What the task asks —
List all lines of the data containing the word "aBaAcA".

:::::

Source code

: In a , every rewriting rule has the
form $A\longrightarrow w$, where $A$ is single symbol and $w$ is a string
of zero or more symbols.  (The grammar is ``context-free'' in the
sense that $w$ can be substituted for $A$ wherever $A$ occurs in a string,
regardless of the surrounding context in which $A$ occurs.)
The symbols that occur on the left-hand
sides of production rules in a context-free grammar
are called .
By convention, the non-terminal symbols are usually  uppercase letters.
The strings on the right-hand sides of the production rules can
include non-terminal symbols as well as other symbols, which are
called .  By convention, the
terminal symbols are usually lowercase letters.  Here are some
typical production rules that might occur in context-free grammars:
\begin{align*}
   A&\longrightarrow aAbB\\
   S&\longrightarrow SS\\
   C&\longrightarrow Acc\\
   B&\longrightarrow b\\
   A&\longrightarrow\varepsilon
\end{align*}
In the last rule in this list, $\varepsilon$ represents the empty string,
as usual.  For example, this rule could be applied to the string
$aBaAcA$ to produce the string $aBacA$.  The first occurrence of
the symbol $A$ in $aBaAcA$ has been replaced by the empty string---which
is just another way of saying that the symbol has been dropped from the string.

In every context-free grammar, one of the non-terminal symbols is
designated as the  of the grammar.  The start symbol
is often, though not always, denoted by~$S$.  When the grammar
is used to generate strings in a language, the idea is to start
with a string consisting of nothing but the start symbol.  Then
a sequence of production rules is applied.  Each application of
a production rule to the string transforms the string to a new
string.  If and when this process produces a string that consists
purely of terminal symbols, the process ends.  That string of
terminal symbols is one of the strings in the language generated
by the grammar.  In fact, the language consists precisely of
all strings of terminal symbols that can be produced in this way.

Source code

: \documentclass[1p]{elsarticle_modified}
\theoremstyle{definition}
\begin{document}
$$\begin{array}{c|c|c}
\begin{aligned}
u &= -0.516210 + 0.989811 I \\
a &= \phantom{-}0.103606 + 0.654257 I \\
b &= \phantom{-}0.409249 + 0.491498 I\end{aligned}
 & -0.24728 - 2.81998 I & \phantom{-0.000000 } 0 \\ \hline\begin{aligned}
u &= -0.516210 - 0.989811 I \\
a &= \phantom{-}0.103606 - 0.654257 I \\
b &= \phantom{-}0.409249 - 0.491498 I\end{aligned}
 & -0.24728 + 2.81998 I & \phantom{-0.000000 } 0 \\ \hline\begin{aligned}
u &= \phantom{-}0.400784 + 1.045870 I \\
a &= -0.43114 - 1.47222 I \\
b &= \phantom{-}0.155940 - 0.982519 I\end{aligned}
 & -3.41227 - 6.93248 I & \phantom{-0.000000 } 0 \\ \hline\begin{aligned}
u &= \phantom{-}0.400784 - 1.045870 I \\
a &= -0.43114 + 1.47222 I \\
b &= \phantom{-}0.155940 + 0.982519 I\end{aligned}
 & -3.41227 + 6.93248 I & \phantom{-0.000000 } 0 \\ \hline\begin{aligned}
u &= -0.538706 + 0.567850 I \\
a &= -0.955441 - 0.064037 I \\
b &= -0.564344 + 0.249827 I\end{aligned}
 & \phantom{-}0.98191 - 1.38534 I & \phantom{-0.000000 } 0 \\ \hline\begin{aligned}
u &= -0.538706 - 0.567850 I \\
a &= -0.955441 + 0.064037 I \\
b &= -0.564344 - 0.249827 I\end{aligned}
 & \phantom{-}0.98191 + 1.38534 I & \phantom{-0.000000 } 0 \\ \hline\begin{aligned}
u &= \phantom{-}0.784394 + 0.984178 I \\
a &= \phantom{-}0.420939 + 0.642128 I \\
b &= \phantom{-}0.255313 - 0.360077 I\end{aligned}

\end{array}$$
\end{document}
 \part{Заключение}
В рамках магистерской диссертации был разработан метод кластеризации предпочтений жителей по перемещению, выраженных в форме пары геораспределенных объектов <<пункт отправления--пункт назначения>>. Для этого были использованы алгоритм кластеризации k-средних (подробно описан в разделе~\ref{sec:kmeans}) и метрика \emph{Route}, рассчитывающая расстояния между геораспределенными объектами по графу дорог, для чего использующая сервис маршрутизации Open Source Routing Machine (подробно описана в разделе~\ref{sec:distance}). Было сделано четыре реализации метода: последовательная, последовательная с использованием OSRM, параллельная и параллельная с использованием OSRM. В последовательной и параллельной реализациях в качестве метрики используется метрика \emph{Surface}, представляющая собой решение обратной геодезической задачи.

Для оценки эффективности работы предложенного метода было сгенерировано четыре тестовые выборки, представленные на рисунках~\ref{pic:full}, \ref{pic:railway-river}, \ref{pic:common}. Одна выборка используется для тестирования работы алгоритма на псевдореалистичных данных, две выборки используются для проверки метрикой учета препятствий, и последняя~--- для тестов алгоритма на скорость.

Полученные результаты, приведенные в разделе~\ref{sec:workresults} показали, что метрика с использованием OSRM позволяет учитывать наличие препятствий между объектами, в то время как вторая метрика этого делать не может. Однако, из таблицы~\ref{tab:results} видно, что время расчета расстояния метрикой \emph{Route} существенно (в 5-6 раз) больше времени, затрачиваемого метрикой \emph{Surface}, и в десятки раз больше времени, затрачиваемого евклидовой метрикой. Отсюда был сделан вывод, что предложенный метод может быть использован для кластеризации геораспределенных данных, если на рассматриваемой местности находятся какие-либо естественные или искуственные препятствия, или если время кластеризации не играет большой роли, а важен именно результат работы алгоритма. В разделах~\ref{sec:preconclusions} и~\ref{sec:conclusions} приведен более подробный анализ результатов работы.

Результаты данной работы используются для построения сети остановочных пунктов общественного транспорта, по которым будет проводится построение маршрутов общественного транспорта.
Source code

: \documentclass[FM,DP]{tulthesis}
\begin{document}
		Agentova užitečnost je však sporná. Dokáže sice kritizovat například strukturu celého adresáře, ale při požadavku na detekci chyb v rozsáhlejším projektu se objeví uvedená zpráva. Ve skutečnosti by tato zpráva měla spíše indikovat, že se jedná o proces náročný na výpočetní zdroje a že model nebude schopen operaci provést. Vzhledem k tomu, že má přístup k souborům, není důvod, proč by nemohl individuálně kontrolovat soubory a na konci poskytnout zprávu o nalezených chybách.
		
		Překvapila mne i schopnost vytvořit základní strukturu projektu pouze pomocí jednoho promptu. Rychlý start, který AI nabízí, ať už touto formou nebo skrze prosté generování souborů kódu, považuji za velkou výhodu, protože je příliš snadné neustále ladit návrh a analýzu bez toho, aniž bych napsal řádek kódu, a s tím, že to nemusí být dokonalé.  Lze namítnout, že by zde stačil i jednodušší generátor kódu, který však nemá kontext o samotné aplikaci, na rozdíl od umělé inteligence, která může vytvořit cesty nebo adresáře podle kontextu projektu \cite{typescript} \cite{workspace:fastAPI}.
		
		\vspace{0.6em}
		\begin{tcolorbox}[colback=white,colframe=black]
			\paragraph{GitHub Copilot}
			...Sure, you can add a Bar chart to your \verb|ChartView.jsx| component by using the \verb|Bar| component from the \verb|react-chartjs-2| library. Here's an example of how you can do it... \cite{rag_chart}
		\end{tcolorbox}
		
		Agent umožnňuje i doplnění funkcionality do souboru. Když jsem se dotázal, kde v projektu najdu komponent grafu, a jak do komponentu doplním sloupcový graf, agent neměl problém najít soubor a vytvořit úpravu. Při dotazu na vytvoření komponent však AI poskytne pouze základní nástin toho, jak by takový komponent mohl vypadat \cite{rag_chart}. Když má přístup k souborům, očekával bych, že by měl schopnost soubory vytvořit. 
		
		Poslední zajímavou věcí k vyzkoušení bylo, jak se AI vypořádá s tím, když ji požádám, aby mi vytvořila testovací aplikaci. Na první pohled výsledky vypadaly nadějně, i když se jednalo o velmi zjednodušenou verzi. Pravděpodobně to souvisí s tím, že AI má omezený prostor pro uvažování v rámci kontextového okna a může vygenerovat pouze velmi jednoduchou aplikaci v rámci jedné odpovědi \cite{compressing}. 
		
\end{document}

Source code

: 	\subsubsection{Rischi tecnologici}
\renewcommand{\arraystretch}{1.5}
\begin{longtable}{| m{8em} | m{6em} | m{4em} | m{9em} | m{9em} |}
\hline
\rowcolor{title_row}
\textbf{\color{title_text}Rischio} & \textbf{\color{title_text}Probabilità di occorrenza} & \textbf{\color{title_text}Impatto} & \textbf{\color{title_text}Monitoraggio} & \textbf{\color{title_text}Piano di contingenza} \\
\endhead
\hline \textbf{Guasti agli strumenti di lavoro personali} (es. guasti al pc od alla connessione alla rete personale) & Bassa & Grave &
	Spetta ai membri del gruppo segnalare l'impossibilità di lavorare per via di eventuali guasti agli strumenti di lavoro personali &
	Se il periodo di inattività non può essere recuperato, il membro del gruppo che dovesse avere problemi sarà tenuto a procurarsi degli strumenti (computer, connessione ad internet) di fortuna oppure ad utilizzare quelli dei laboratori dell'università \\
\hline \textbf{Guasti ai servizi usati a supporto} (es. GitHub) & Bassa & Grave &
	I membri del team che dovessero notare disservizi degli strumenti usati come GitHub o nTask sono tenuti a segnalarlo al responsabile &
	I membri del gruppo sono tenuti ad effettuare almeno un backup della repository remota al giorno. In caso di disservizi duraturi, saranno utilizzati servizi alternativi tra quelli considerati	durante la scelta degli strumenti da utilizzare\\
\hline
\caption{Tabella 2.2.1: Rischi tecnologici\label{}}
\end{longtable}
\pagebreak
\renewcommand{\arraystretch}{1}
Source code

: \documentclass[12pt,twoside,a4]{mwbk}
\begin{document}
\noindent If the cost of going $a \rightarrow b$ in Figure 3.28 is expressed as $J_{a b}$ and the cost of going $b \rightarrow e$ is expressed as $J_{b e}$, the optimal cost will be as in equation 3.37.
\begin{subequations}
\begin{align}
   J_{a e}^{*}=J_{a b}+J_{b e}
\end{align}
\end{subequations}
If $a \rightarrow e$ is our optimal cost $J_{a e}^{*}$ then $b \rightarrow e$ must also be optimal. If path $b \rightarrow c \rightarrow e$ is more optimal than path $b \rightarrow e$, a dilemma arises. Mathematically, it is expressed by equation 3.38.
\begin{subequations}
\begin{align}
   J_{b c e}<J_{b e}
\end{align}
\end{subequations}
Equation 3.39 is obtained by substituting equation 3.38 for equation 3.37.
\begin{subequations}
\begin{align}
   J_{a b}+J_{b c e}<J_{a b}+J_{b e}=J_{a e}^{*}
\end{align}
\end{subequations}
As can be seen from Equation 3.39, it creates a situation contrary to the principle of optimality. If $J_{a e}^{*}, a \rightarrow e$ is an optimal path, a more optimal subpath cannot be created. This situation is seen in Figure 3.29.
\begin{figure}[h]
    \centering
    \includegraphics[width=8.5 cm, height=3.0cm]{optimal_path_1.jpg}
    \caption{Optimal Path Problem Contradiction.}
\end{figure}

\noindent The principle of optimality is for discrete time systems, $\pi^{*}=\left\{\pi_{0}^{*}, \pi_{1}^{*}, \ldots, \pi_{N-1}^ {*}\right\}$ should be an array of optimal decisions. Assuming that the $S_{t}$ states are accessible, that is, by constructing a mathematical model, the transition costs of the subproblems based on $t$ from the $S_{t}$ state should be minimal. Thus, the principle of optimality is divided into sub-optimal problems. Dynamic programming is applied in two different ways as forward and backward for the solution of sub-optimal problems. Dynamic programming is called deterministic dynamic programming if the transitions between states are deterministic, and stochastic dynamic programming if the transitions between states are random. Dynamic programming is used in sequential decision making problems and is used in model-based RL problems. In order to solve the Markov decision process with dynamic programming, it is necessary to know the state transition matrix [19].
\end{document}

:::::

Solution —
$aBaAcA$ to produce the string $aBacA$.  The first occurrence of
the symbol $A$ in $aBaAcA$ has been replaced by the empty string---which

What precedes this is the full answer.